EXERCISE AIM » Take the lines of the data below from the very first through the line containing "The final test" and output them exactly, pictures excluded.

Source texts of formatted documents »
┌──

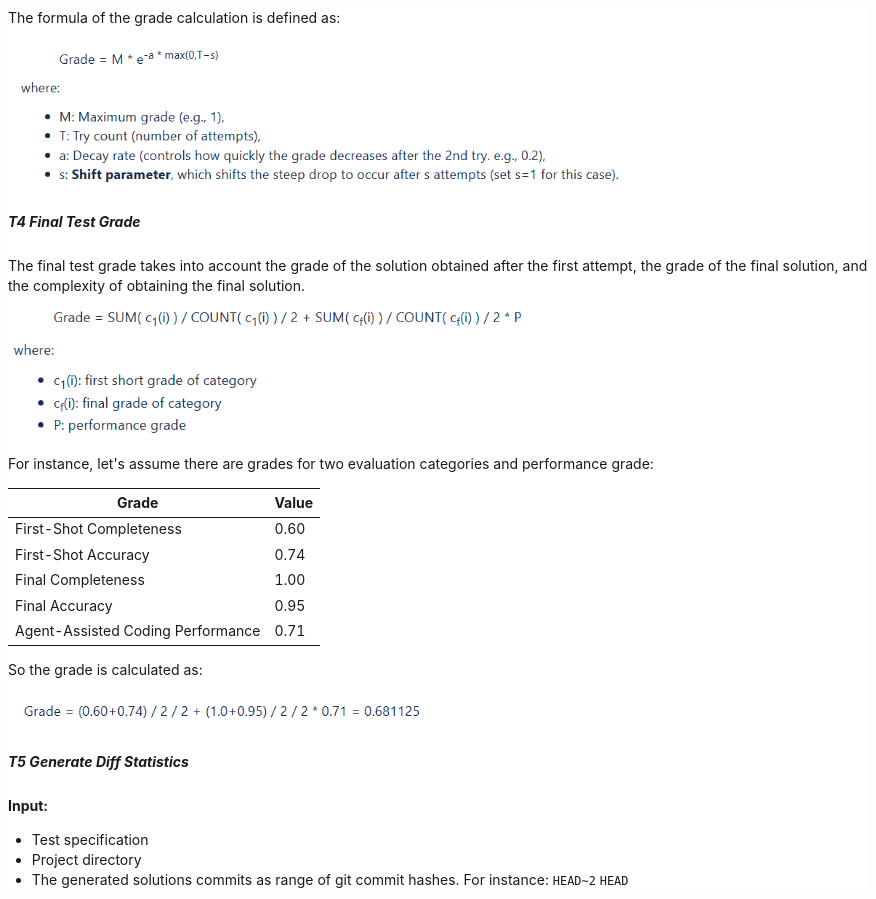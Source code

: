 The formula of the grade calculation is defined as:

<img src="../../images/sandbox-test/coding-agent-testing-methodology-formula-1.png" alt="formula1" width="620">

##### T4 Final Test Grade

The final test grade takes into account the grade of the solution obtained after the first attempt, the grade of the final solution, and the complexity of obtaining the final solution.

<img src="../../images/sandbox-test/coding-agent-testing-methodology-formula-2.png" alt="formula2" width="520">

For instance, let's assume there are grades for two evaluation categories and performance grade:

| Grade                       | Value |
|-----------------------------|-------|
| First-Shot Completeness      | 0.60  |
| First-Shot Accuracy          | 0.74  |
| Final Completeness           | 1.00  |
| Final Accuracy              | 0.95  |
| Agent-Assisted Coding Performance | 0.71  |

So the grade is calculated as:

<img src="../../images/sandbox-test/coding-agent-testing-methodology-formula-3.png" alt="formula3" width="420">


##### T5 Generate Diff Statistics

**Input:**
- Test specification
- Project directory
- The generated solutions commits as range of git commit hashes. For instance: `HEAD~2` `HEAD`
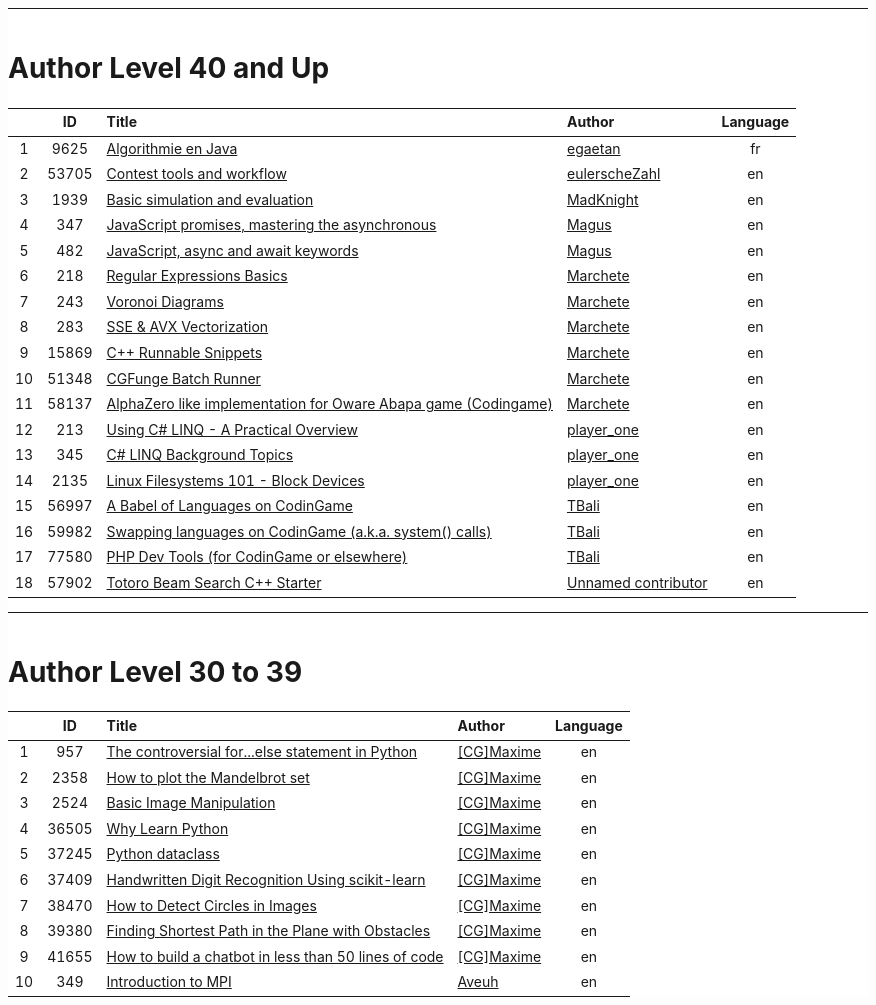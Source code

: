 

***

# Author Level 40 and Up

|| ID | Title | Author | Language |
|:---:|:---:|:------|:-------|:-----:|
|1|9625|[Algorithmie en Java](https://tech.io//playgrounds/9625/algorithmie-en-java)|[egaetan](https://www.codingame.com/profile/30d5a991c36b67dde118002936eb22f80251431)|fr|
|2|53705|[Contest tools and workflow](https://tech.io//playgrounds/53705/contest-tools-and-workflow)|[eulerscheZahl](https://www.codingame.com/profile/8374201b6f1d19eb99d61c80351465b65150051)|en|
|3|1939|[Basic simulation and evaluation](https://tech.io//playgrounds/1939/basic-simulation-and-evaluation)|[MadKnight](https://www.codingame.com/profile/b50b600f5dc25555f35bd2da9a0cf8a07356021)|en|
|4|347|[JavaScript promises, mastering the asynchronous](https://tech.io//playgrounds/347/javascript-promises-mastering-the-asynchronous)|[Magus](https://www.codingame.com/profile/1724dffd64c8c26c9fa9a189691387b5760508)|en|
|5|482|[JavaScript, async and await keywords](https://tech.io//playgrounds/482/javascript-async-and-await-keywords)|[Magus](https://www.codingame.com/profile/1724dffd64c8c26c9fa9a189691387b5760508)|en|
|6|218|[Regular Expressions Basics](https://tech.io//playgrounds/218/regular-expressions-basics)|[Marchete](https://www.codingame.com/profile/356a959a96b807f8516f4f26e0bce4af9529261)|en|
|7|243|[Voronoi Diagrams](https://tech.io//playgrounds/243/voronoi-diagrams)|[Marchete](https://www.codingame.com/profile/356a959a96b807f8516f4f26e0bce4af9529261)|en|
|8|283|[SSE & AVX Vectorization](https://tech.io//playgrounds/283/sse-avx-vectorization)|[Marchete](https://www.codingame.com/profile/356a959a96b807f8516f4f26e0bce4af9529261)|en|
|9|15869|[C++ Runnable Snippets](https://tech.io//playgrounds/15869/c-runnable-snippets)|[Marchete](https://www.codingame.com/profile/356a959a96b807f8516f4f26e0bce4af9529261)|en|
|10|51348|[CGFunge Batch Runner](https://tech.io//playgrounds/51348/cgfunge-batch-runner)|[Marchete](https://www.codingame.com/profile/356a959a96b807f8516f4f26e0bce4af9529261)|en|
|11|58137|[AlphaZero like implementation for Oware Abapa game (Codingame)](https://tech.io//playgrounds/58137/alphazero-like-implementation-for-oware-abapa-game-codingame)|[Marchete](https://www.codingame.com/profile/356a959a96b807f8516f4f26e0bce4af9529261)|en|
|12|213|[Using C# LINQ - A Practical Overview](https://tech.io//playgrounds/213/using-c-linq---a-practical-overview)|[player_one](https://www.codingame.com/profile/fefb3b0a360d9451bde5553900470e2d677255)|en|
|13|345|[C# LINQ Background Topics](https://tech.io//playgrounds/345/c-linq-background-topics)|[player_one](https://www.codingame.com/profile/fefb3b0a360d9451bde5553900470e2d677255)|en|
|14|2135|[Linux Filesystems 101 - Block Devices](https://tech.io//playgrounds/2135/linux-filesystems-101---block-devices)|[player_one](https://www.codingame.com/profile/fefb3b0a360d9451bde5553900470e2d677255)|en|
|15|56997|[A Babel of Languages on CodinGame](https://tech.io//playgrounds/56997/a-babel-of-languages-on-codingame)|[TBali](https://www.codingame.com/profile/08e6e13d9f7cad047d86ec4d10c777500155033)|en|
|16|59982|[Swapping languages on CodinGame (a.k.a. system() calls)](https://tech.io//playgrounds/59982/swapping-languages-on-codingame-a-k-a--system-calls)|[TBali](https://www.codingame.com/profile/08e6e13d9f7cad047d86ec4d10c777500155033)|en|
|17|77580|[PHP Dev Tools (for CodinGame or elsewhere)](https://tech.io//playgrounds/77580/php-dev-tools-for-codingame-or-elsewhere)|[TBali](https://www.codingame.com/profile/08e6e13d9f7cad047d86ec4d10c777500155033)|en|
|18|57902|[Totoro Beam Search C++ Starter](https://tech.io//playgrounds/57902/totoro-beam-search-c-starter)|[Unnamed contributor](https://www.codingame.com/profile/e9c83cc4767eb16667a33d90907479d08093402)|en|



***

# Author Level 30 to 39

|| ID | Title | Author | Language |
|:---:|:---:|:------|:-------|:-----:|
|1|957|[The controversial for...else statement in Python](https://tech.io//playgrounds/957/the-controversial-for---else-statement-in-python)|[[CG]Maxime](https://www.codingame.com/profile/a858cb9483b31957524b33a65ae29846981812)|en|
|2|2358|[How to plot the Mandelbrot set](https://tech.io//playgrounds/2358/how-to-plot-the-mandelbrot-set)|[[CG]Maxime](https://www.codingame.com/profile/a858cb9483b31957524b33a65ae29846981812)|en|
|3|2524|[Basic Image Manipulation](https://tech.io//playgrounds/2524/basic-image-manipulation)|[[CG]Maxime](https://www.codingame.com/profile/a858cb9483b31957524b33a65ae29846981812)|en|
|4|36505|[Why Learn Python](https://tech.io//playgrounds/36505/why-learn-python)|[[CG]Maxime](https://www.codingame.com/profile/a858cb9483b31957524b33a65ae29846981812)|en|
|5|37245|[Python dataclass](https://tech.io//playgrounds/37245/python-dataclass)|[[CG]Maxime](https://www.codingame.com/profile/a858cb9483b31957524b33a65ae29846981812)|en|
|6|37409|[Handwritten Digit Recognition Using scikit-learn](https://tech.io//playgrounds/37409/handwritten-digit-recognition-using-scikit-learn)|[[CG]Maxime](https://www.codingame.com/profile/a858cb9483b31957524b33a65ae29846981812)|en|
|7|38470|[How to Detect Circles in Images](https://tech.io//playgrounds/38470/how-to-detect-circles-in-images)|[[CG]Maxime](https://www.codingame.com/profile/a858cb9483b31957524b33a65ae29846981812)|en|
|8|39380|[Finding Shortest Path in the Plane with Obstacles](https://tech.io//playgrounds/39380/finding-shortest-path-in-the-plane-with-obstacles)|[[CG]Maxime](https://www.codingame.com/profile/a858cb9483b31957524b33a65ae29846981812)|en|
|9|41655|[How to build a chatbot in less than 50 lines of code](https://tech.io//playgrounds/41655/how-to-build-a-chatbot-in-less-than-50-lines-of-code)|[[CG]Maxime](https://www.codingame.com/profile/a858cb9483b31957524b33a65ae29846981812)|en|
|10|349|[Introduction to MPI](https://tech.io//playgrounds/349/introduction-to-mpi)|[Aveuh](https://www.codingame.com/profile/45184b23e68d79b7b6e386e6517992db751608)|en|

└──

ANSWER »
Source code

: The formula of the grade calculation is defined as:

<img src="../../images/sandbox-test/coding-agent-testing-methodology-formula-1.png" alt="formula1" width="620">

##### T4 Final Test Grade

The final test grade takes into account the grade of the solution obtained after the first attempt, the grade of the final solution, and the complexity of obtaining the final solution.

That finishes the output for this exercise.